電気は電力会社へ変更せず、新電力への切り替えが圧倒的に多い理由

電力自由化に伴い、電力会社を変更し少しでも電気代を安くしようという方がどれくらい増えたのでしょうか。変更する事でどれくらい電気代が安くなるのか、安定性はどうなのか、テレビCMや駅のポスターにネットのバナー広告などで宣伝を見かけます。ガス会社や家電量販店や新規参入も話題になりましたが、電力会社の管轄での家庭用電力契約の取り合いも話題になりました。


電力会社を変更した世帯は僅か?

総務省統計局の国勢調査によると、平成27年度の日本の世帯数は「約5340万世帯」です。世帯数は増加しているにもかかわらず世帯人数が減っているという事は、1人世帯の数が増えていると考えられます。

参考:平成27年国勢調査 総務省統計局

電力の契約は基本的には世帯毎の契約となります。2世帯住宅の場合は、その世帯毎に電力会社の契約先が異なる所もあります。例えば親の世帯は東京電力で子供の世帯は○○ガスといった形です。


出典:フジサンケイビジネスアイ 自由化から1年 電力大手、越境販売が低調 家庭向け知名度不足

フジサンケイビジネスアイによると、他社管内で契約が取れた件数、分かりやすく言うと東京電力管内で中部電力に変更したなど、自社に変更してもらった実績は上記のようになっています。

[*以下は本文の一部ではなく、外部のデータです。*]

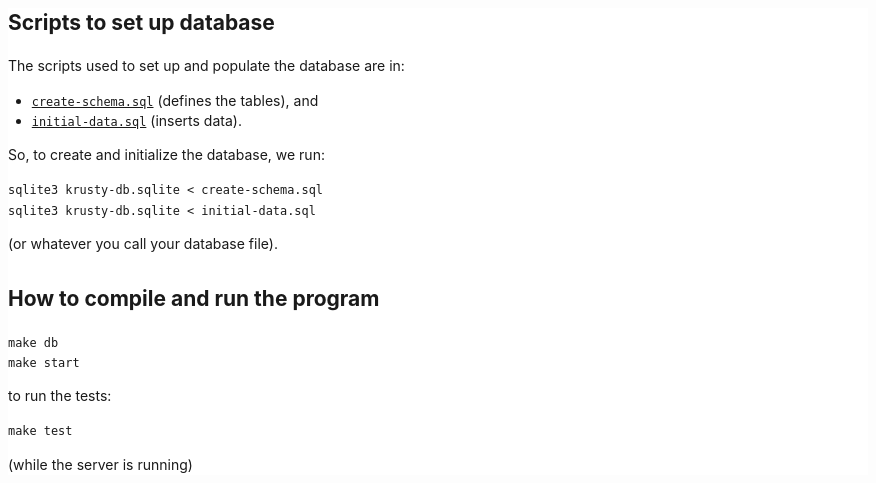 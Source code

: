 
## Scripts to set up database

The scripts used to set up and populate the database are in:

 + [`create-schema.sql`](create-schema.sql) (defines the tables), and
 + [`initial-data.sql`](initial-data.sql) (inserts data).

So, to create and initialize the database, we run:

```shell
sqlite3 krusty-db.sqlite < create-schema.sql
sqlite3 krusty-db.sqlite < initial-data.sql
```

(or whatever you call your database file).

## How to compile and run the program
```shell
make db
make start
```

to run the tests:
```shell
make test
```
(while the server is running)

約15万4千件となりますが、中部電力の実績が突出しているのが分かります。まもなく目標値の10万を達成できる勢いです。都市部から離れるにつれて実績値は伸びていません、田舎や地方では新電力会社も少なく変更するメリットが感じられず、今までの安定している電力会社で良いと考えている方が多いのでしょう。

新電力への切り替えは好調

電力会社での顧客の取り合い以外にも、ガス会社、大手家電量販店、大手企業の参入も相次いでいます。5340万の内の15万件なら僅か0.28%と少ないですが、電力会社以外への契約変更は順調のようです。日本経済新聞のまとめではここ2ヶ月は以下のデータが掲載されています。

経済産業省の認可法人である電力広域的運営推進機関は10日、家庭向けの電気の小売りが自由化した昨年4月から今年1月までに282万100件の契約が電力大手から新電力などに移ったと発表した。

出典:電気契約切り替え282万件 小売り自由化10カ月で

昨年4月に始まった家庭向け電気の小売り自由化に伴い、今年2月までに大手から新電力などへの切り替えが311万200件に達したと発表した。

出典:家庭の電力契約切り替え、311万件突破 全体の5%

この数字を良く見てください、先ほどの電力会社から電力会社への変更は僅か0.28%でした。しかし電力会社から新しい電力提供会社へは5%の割合となっています。僅か1年程でこの伸びは驚異的です。

なぜここまで変更が伸びているのか

電力会社の電気代は競争がありませんでしたので「普通」もしくは「高い」値段でしたが、新規参入業者がそれよりも「安く」電気代を設定したのが1番の理由です。そして電気を使う人はガスも一緒に使っているため(オール電化の家庭は除く)、セットにして更にお得になるプランも出てきたのが大きいでしょう。

実際に街中では、例えば家電量販店やショッピングモールでは「電力会社から変更しませんか?」というチラシ・宣伝などを見ることがあります。しかし電力会社から電力会社へ変更しませんか、という案内は私自身見たことはありません。この「営業力、機動力の差」が出ていると思われます。

他にも電力会社を変更するのが面倒という普及の妨げになる手続きは「スイッチングシステム」を導入しています。これは電力会社から別の会社への変更がスムーズにいくよう、契約変更を簡単に出来るようにしたシステムです。これによって気軽に、とまではいきませんが面倒な手続きは比較的簡単になりました。

新しい発電は原子力以外にもたくさん開発されている

地震が起こってからは原子力発電が問題視され、火力発電はコストが高い問題があり、その他の発電が一気に加速しています。太陽光発電・水力発電・バイオマス発電・風力発電などそれぞれ一長一短がありますが新会社も大手には引けを取りません。家の近くでメガソーラーが設置されているのを見かける方も多いでしょう、地方では水力も話題になっています。

本当の変更が盛んになるのは災害時

しかし安定的に電気を提供するのは技術もさることながら、会社の質が問われてきます。地震や津波などで発電所がダメージを受けると停電になったり、災害時の供給がどこまで対応できるのかが課題です。

本当にその電力会社でよいのかどうか、それは災害時にどこまで安定力が強いか、ダメージを追った後にどこまで素早く対応できるかにかかっているのではないでしょうか。